- [Problem description]
Copy out all the lines of the data that hold the word "operational".

Start of Block

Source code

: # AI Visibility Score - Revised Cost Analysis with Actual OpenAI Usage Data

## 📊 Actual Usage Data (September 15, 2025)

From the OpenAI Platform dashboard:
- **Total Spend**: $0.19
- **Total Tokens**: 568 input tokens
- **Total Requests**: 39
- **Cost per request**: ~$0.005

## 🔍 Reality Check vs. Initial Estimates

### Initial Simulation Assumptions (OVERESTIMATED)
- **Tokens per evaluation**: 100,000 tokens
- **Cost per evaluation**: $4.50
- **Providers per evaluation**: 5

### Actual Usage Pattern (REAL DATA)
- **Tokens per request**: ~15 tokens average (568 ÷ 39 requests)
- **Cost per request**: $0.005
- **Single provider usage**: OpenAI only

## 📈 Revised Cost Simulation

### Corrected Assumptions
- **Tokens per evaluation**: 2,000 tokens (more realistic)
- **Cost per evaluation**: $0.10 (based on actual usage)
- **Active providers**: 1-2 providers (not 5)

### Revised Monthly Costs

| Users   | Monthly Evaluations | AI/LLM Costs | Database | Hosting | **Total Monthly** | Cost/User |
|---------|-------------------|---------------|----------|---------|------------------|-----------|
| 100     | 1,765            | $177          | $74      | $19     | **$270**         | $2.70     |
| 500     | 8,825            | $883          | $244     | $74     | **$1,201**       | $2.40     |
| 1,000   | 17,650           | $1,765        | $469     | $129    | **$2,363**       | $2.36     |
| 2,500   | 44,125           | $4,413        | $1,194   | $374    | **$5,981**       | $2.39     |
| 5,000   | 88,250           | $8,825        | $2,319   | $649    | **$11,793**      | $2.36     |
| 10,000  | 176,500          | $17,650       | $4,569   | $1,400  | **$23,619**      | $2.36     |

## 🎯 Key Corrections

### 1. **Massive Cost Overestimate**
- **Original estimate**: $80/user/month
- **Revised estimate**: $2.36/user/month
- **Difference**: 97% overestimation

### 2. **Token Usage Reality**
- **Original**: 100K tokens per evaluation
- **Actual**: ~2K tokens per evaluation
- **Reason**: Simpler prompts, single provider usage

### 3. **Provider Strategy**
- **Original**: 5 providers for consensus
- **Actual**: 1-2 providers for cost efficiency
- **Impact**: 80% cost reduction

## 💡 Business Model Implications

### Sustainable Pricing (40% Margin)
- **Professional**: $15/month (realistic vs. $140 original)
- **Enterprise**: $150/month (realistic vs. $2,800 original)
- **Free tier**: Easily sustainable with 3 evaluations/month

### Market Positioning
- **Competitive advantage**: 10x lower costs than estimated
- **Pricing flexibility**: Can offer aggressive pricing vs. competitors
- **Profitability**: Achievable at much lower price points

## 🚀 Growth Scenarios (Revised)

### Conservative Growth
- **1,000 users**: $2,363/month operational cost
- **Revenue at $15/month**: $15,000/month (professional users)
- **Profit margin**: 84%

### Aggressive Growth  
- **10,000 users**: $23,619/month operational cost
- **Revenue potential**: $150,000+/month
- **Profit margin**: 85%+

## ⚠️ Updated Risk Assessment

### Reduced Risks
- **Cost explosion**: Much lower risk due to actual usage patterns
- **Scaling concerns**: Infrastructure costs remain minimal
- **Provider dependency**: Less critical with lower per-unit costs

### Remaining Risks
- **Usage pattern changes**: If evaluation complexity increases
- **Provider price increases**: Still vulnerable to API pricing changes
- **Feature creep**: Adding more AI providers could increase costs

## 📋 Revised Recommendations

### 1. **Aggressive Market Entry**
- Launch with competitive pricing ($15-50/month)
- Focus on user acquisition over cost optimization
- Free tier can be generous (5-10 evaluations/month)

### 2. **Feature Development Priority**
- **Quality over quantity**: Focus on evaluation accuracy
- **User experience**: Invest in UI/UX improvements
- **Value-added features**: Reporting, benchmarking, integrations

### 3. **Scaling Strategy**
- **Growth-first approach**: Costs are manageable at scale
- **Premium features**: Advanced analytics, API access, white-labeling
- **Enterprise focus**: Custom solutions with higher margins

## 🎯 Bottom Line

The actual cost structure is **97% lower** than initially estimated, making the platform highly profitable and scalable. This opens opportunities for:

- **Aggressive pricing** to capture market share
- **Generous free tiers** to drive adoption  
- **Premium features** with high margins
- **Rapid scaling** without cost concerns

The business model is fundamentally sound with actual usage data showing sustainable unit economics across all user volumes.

End of Block

- [Answer to this task]
- **1,000 users**: $2,363/month operational cost
- **10,000 users**: $23,619/month operational cost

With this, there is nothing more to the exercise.